The distribution of WordNet Domains also includes the mapping between WordNet-Domains and WordNet topics, and the emergent Wikipedia categories.

WordNet-Domains and WordNet topics. Starting from version 3.0, Princeton WordNet has associated topic information with a subset of its synsets. This topic labeling is achieved through pointers from a source synset to a target synset representing the topic, and it was developed independently from WordNet-Domains.

WordNet-Domains - Multilingual Wikipedia categories. This mapping leads to a coarse alignment between WordNet and Wikipedia, useful for producing domain-specific and multilingual corpora.
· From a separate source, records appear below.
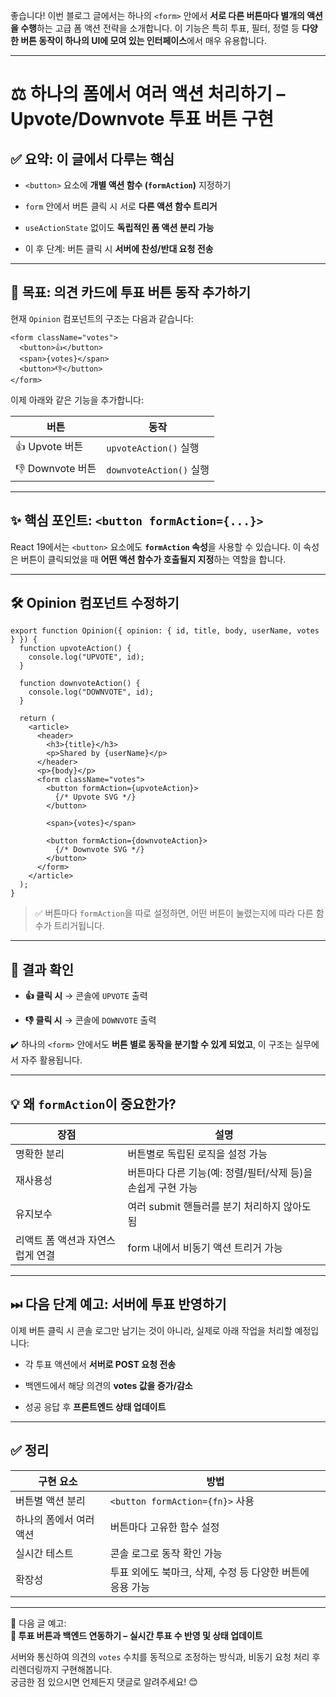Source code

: 좋습니다! 이번 블로그 글에서는 하나의 `<form>` 안에서 **서로 다른 버튼마다 별개의 액션을 수행**하는 고급 폼 액션 전략을 소개합니다. 이 기능은 특히 투표, 필터, 정렬 등 **다양한 버튼 동작이 하나의 UI에 모여 있는 인터페이스**에서 매우 유용합니다.

---

# ⚖️ 하나의 폼에서 여러 액션 처리하기 – Upvote/Downvote 투표 버튼 구현

## ✅ 요약: 이 글에서 다루는 핵심

- `<button>` 요소에 **개별 액션 함수 (`formAction`)** 지정하기
    
- `form` 안에서 버튼 클릭 시 서로 **다른 액션 함수 트리거**
    
- `useActionState` 없이도 **독립적인 폼 액션 분리 가능**
    
- 이 후 단계: 버튼 클릭 시 **서버에 찬성/반대 요청 전송**
    

---

## 🎯 목표: 의견 카드에 투표 버튼 동작 추가하기

현재 `Opinion` 컴포넌트의 구조는 다음과 같습니다:

```tsx
<form className="votes">
  <button>👍</button>
  <span>{votes}</span>
  <button>👎</button>
</form>
```

이제 아래와 같은 기능을 추가합니다:

|버튼|동작|
|---|---|
|👍 Upvote 버튼|`upvoteAction()` 실행|
|👎 Downvote 버튼|`downvoteAction()` 실행|

---

## ✨ 핵심 포인트: `<button formAction={...}>`

React 19에서는 `<button>` 요소에도 **`formAction` 속성**을 사용할 수 있습니다. 이 속성은 버튼이 클릭되었을 때 **어떤 액션 함수가 호출될지 지정**하는 역할을 합니다.

---

## 🛠 Opinion 컴포넌트 수정하기

```tsx
export function Opinion({ opinion: { id, title, body, userName, votes } }) {
  function upvoteAction() {
    console.log("UPVOTE", id);
  }

  function downvoteAction() {
    console.log("DOWNVOTE", id);
  }

  return (
    <article>
      <header>
        <h3>{title}</h3>
        <p>Shared by {userName}</p>
      </header>
      <p>{body}</p>
      <form className="votes">
        <button formAction={upvoteAction}>
          {/* Upvote SVG */}
        </button>

        <span>{votes}</span>

        <button formAction={downvoteAction}>
          {/* Downvote SVG */}
        </button>
      </form>
    </article>
  );
}
```

> ✅ 버튼마다 `formAction`을 따로 설정하면, 어떤 버튼이 눌렸는지에 따라 다른 함수가 트리거됩니다.

---

## 🧪 결과 확인

- **👍 클릭 시** → 콘솔에 `UPVOTE` 출력
    
- **👎 클릭 시** → 콘솔에 `DOWNVOTE` 출력
    

✔️ 하나의 `<form>` 안에서도 **버튼 별로 동작을 분기할 수 있게 되었고**, 이 구조는 실무에서 자주 활용됩니다.

---

## 💡 왜 `formAction`이 중요한가?

|장점|설명|
|---|---|
|명확한 분리|버튼별로 독립된 로직을 설정 가능|
|재사용성|버튼마다 다른 기능(예: 정렬/필터/삭제 등)을 손쉽게 구현 가능|
|유지보수|여러 submit 핸들러를 분기 처리하지 않아도 됨|
|리액트 폼 액션과 자연스럽게 연결|form 내에서 비동기 액션 트리거 가능|

---

## ⏭ 다음 단계 예고: 서버에 투표 반영하기

이제 버튼 클릭 시 콘솔 로그만 남기는 것이 아니라, 실제로 아래 작업을 처리할 예정입니다:

- 각 투표 액션에서 **서버로 POST 요청 전송**
    
- 백엔드에서 해당 의견의 **votes 값을 증가/감소**
    
- 성공 응답 후 **프론트엔드 상태 업데이트**
    

---

## ✅ 정리

|구현 요소|방법|
|---|---|
|버튼별 액션 분리|`<button formAction={fn}>` 사용|
|하나의 폼에서 여러 액션|버튼마다 고유한 함수 설정|
|실시간 테스트|콘솔 로그로 동작 확인 가능|
|확장성|투표 외에도 북마크, 삭제, 수정 등 다양한 버튼에 응용 가능|

---

📌 다음 글 예고:  
**📡 투표 버튼과 백엔드 연동하기 – 실시간 투표 수 반영 및 상태 업데이트**

서버와 통신하여 의견의 `votes` 수치를 동적으로 조정하는 방식과, 비동기 요청 처리 후 리렌더링까지 구현해봅니다.  
궁금한 점 있으시면 언제든지 댓글로 알려주세요! 😊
Multilinguality is achieved through the cross-language links between Wikipedia categories. Research in word-sense disambiguation has shown that within a specific domain, relevant words have restricted senses. The multilingual, and comparable, domain-specific corpora we produce have the potential to enhance research in word-sense disambiguation and terminology extraction in different languages, which could enhance the performance of various NLP tasks.

Example of WordNet Domains Mappings to Wikipedia categories.

Through this mapping, we could associate to each WordNet domain a domain-specific corpus, gathered from the articles subsumed by the corresponding Wikipedia categories, for each of the desired languages. Upon request, a corpus of domain-labelled Wikipedia articles is available.